Saturday, February 16, 2008

Out there, cold, and still not fully alive yet

let's see, gundam 00 episode is getting more interesting than ever, kudos to the guys doing that anime.

some kids/chaps came to me not too long ago and asked help about their friendship with other people. all their situations are pretty similar, in fact they have matched so well that it's kinda scary. cases of friend wanna do something that is very outrageous (sucks for me because i was born in a 99.9% normal family) for some occassion (like v day or b day or whatever it is) then my friends stop thieir friends. and in the end they end up fighting.

cause, not because their friends are stubborn, but becaue my friends sucks (yeah, really sucked) at telling them not to, in a softer approach.

maybe it's becaue of work/study/NS/family/etc that makes them less smarter in communication. My P.O.C. email the whole office before, abt the dump truck theory. when a person dumps his shit load on you, don't go collecting them and include your own dump pile and dump it on other people. it stinks relationship and sow unhappiness. if someone empty his load on you, just brush them off and wish them a good day. hey, at least you make that guy/girl happy. and makes you look more mature too.

Saturday, February 9, 2008

Kiang jiu ho, mai geh kiang

regarding to the particular newspaper article on page 7 of xin ming ri bao, if your english suck, please DO NOT laugh at other people whose english suck as well. you are a pot calling a kettle black.

goodness sake, some Taiwanese artistes really does not the meaning of enough is enough. see la, now gennar Singaporeans flamed liao then happy, then apologize on blogs some more. I bet their mouth is too expensive to even open. If you have done something wrong, come out and admit your mistake, don't go hiding being your computer and type. words are cheap, typing out your apologizes is even cheaper.

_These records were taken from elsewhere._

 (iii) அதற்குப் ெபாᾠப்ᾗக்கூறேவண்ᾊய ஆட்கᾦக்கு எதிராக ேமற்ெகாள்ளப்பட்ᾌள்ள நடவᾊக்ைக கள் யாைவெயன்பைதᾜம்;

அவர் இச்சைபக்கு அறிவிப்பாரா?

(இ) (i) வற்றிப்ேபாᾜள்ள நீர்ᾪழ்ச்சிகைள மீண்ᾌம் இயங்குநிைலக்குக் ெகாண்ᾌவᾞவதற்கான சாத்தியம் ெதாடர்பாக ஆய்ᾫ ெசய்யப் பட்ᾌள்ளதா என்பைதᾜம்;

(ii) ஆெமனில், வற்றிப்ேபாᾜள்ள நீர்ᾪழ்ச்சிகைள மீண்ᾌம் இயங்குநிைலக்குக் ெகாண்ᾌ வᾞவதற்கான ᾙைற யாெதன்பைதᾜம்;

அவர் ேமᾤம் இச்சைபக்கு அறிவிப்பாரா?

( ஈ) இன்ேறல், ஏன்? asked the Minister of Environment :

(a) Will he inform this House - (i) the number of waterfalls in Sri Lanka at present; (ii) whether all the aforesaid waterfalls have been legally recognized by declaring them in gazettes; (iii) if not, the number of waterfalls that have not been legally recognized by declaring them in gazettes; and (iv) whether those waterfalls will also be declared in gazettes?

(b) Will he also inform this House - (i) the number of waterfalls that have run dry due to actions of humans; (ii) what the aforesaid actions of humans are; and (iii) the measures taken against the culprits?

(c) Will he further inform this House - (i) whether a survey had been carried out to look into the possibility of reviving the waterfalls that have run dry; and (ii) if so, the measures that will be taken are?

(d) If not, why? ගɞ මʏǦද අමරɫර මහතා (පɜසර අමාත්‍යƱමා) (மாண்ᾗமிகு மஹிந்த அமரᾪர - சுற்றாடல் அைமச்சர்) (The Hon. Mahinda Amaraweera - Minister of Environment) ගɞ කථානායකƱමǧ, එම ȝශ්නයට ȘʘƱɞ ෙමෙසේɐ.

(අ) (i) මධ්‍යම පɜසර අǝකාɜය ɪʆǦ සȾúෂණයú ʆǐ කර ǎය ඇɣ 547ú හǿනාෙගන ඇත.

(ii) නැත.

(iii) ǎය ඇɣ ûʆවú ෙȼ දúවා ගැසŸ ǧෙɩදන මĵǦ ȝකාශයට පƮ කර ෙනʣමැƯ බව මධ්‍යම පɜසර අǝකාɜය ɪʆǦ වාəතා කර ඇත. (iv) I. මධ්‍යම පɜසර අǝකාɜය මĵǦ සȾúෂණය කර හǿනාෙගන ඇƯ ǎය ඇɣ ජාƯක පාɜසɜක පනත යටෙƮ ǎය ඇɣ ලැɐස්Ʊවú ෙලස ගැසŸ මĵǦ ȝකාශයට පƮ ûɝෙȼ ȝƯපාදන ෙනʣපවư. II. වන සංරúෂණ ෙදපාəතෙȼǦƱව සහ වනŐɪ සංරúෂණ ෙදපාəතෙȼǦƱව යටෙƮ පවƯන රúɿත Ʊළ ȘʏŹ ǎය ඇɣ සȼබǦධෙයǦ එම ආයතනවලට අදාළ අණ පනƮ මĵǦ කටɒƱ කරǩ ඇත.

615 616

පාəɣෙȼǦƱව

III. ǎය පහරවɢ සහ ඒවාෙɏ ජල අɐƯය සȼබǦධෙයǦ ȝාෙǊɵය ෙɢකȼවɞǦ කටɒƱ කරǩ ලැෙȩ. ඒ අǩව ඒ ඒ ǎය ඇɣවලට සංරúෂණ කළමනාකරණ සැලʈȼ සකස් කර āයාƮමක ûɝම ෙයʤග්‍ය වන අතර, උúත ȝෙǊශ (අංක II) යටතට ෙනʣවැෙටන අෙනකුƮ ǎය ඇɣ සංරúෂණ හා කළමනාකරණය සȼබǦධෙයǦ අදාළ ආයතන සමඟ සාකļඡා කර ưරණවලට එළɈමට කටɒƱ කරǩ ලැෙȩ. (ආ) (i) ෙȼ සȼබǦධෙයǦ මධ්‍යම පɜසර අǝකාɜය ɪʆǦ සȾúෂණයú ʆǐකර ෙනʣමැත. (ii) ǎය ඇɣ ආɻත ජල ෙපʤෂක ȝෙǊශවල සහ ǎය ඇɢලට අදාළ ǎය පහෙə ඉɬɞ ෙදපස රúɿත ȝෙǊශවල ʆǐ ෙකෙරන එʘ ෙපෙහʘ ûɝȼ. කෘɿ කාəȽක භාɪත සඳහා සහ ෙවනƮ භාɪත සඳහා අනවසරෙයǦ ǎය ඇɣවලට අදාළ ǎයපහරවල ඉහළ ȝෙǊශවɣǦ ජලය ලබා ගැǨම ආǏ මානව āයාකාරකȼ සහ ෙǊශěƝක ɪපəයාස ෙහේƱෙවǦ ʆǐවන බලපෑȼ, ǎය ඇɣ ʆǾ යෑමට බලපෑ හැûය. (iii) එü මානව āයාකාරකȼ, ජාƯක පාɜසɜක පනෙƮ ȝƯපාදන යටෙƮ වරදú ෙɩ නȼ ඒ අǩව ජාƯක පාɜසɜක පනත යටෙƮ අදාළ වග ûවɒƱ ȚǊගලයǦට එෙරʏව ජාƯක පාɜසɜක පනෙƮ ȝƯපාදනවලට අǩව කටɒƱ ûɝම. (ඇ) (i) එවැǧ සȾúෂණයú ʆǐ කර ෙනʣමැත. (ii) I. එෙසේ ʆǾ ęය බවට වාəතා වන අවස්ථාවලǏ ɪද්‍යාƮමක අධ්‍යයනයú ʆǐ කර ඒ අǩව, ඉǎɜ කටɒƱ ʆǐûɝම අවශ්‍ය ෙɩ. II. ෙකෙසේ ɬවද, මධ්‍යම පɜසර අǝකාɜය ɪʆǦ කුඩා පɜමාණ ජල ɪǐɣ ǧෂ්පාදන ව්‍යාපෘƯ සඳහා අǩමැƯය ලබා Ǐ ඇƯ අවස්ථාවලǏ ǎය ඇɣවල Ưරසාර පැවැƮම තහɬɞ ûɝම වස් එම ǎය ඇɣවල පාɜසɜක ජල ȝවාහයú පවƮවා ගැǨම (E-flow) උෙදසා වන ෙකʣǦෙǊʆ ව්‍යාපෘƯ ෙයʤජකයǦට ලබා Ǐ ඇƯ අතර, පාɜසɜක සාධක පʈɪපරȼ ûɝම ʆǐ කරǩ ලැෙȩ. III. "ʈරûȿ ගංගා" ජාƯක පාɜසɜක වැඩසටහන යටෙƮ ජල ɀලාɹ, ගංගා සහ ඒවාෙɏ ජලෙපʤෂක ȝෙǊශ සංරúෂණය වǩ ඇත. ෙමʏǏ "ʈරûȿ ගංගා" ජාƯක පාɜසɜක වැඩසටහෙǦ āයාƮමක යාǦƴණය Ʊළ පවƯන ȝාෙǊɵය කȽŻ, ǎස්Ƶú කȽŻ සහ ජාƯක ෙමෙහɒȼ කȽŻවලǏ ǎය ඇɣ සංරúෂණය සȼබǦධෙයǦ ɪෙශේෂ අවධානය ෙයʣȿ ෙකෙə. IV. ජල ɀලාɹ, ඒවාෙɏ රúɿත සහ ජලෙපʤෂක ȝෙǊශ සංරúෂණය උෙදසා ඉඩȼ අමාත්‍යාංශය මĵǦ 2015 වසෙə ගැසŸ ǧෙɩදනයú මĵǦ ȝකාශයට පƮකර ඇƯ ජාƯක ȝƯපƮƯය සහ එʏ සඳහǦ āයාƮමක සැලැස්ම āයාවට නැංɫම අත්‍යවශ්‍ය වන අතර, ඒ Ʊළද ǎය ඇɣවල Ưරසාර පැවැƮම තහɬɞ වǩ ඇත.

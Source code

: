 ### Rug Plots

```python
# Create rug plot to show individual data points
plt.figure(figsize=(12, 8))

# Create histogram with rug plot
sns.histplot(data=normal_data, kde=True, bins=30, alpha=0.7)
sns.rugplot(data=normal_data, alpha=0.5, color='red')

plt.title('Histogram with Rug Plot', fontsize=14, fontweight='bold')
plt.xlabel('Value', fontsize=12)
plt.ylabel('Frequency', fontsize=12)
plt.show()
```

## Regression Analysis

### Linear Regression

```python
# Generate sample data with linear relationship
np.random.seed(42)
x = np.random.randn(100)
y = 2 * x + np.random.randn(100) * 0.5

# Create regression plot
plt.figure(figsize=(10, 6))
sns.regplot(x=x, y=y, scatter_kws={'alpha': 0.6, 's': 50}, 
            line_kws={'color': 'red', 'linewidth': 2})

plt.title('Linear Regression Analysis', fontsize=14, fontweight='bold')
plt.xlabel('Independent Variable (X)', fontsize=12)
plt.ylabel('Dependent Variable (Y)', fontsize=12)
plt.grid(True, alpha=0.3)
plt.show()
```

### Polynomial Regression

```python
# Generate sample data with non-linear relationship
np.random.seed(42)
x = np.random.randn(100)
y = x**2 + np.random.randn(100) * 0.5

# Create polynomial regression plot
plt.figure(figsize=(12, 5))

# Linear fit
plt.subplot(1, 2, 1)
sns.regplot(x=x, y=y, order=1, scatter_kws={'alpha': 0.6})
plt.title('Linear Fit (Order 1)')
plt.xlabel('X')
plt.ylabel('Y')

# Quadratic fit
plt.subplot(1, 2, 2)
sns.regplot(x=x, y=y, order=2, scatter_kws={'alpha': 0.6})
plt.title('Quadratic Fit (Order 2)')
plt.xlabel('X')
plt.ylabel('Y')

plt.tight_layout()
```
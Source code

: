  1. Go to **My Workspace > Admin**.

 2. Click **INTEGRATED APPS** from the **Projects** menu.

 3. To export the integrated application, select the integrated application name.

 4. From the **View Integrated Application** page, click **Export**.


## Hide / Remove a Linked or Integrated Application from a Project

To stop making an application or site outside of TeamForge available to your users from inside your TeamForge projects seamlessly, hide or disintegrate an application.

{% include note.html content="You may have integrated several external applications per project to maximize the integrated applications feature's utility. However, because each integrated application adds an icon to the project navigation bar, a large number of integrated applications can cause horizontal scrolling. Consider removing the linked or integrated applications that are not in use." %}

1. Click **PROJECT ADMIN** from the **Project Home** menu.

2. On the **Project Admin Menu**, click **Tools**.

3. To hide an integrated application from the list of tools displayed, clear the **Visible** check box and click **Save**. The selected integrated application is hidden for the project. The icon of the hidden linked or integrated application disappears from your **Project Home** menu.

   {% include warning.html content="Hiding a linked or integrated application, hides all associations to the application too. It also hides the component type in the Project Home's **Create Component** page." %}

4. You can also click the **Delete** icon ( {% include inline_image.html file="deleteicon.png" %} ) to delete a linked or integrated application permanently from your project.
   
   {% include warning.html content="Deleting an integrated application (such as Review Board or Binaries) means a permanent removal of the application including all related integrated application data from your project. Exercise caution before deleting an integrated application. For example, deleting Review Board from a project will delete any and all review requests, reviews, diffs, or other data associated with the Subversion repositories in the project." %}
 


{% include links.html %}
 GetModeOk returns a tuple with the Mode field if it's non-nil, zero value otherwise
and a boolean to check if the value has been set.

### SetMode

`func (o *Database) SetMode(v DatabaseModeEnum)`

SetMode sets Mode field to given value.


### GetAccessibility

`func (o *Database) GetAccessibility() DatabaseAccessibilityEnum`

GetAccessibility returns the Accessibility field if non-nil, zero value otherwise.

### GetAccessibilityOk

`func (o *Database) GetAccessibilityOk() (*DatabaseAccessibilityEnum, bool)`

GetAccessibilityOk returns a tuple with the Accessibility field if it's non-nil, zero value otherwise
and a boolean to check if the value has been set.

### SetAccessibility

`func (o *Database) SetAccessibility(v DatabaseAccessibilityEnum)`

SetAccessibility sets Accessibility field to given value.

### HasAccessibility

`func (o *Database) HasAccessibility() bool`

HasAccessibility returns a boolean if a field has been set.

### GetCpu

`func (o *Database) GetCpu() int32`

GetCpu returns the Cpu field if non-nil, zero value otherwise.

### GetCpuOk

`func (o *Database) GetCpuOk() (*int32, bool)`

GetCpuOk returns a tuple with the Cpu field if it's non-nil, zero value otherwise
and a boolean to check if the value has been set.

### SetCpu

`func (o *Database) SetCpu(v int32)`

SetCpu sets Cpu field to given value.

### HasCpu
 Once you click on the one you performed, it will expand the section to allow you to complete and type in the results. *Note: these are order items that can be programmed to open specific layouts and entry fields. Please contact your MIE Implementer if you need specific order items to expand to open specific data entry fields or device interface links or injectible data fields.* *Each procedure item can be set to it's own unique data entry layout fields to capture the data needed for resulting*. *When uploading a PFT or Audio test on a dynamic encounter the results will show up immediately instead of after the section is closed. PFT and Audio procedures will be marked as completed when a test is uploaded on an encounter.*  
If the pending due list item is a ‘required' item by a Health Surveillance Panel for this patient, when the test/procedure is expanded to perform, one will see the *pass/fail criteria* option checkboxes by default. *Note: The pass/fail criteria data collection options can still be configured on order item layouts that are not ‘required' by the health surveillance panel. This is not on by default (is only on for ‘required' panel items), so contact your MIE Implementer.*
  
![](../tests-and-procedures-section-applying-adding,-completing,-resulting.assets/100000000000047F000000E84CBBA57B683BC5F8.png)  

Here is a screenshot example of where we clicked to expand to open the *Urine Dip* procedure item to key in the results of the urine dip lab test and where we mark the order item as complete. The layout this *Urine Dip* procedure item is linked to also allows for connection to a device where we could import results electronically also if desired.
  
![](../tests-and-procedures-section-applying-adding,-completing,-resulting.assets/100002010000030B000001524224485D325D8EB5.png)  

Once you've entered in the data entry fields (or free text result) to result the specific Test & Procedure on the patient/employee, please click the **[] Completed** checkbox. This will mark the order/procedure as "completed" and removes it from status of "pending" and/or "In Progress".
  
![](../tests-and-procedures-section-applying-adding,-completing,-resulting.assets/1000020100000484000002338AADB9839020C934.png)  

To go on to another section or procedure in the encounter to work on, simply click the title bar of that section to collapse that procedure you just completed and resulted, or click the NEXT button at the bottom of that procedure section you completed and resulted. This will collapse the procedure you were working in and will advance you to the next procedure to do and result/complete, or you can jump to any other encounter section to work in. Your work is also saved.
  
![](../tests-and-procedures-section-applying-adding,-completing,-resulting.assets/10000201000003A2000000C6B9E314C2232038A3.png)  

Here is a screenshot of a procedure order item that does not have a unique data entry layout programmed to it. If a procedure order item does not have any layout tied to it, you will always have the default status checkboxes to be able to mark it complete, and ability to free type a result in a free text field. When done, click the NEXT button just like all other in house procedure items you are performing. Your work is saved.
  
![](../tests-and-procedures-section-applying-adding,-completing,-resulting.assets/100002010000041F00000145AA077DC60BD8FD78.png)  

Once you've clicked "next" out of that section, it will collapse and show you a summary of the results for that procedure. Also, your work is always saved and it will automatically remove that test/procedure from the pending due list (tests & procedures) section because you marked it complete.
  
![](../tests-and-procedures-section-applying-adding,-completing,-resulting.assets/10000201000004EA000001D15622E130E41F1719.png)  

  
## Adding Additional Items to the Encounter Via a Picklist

the Chen Guan Xi case is even more entertaining. all thanks to his raging hormones, and camera, and his laptop. right now so many other female artistes are facing doom. I don't pity them, they brought this shit up their bodies, now they are going to have fun cleaning all these shit off them. remember, shit can be wiped off, but the smell will linger. maybe if they are really out of job, they can consider changing fields and work for the porn industries instead.

yes indeed i sound very evil, but please read what i have to write now: If you don't want to land into deep shit, don't fly near the shithole.

Tuesday, February 5, 2008

Me: 0 Singlism: 21 (and still counting)

if there is any sane reader reading this (and for the past few posts), you might be wondering why the hell is this crazy blogger here talking about relationship.

just to answer you back (if there is anyone reading) Feb 14 is edging in fast and i am getting very, very snappy. couldn't my friends(who are attached) just leave me alone and let me remember that, hey! I am comfortable being single.

sometime i wonder if what i say about myself is really true, then again, it might be, it might be not. sanity is losing.

If earth ever gonna end tomorrow, it's always best to enjoy your life to the fullest now. at least you don't have anything to regret when something crashes and kills you instantly.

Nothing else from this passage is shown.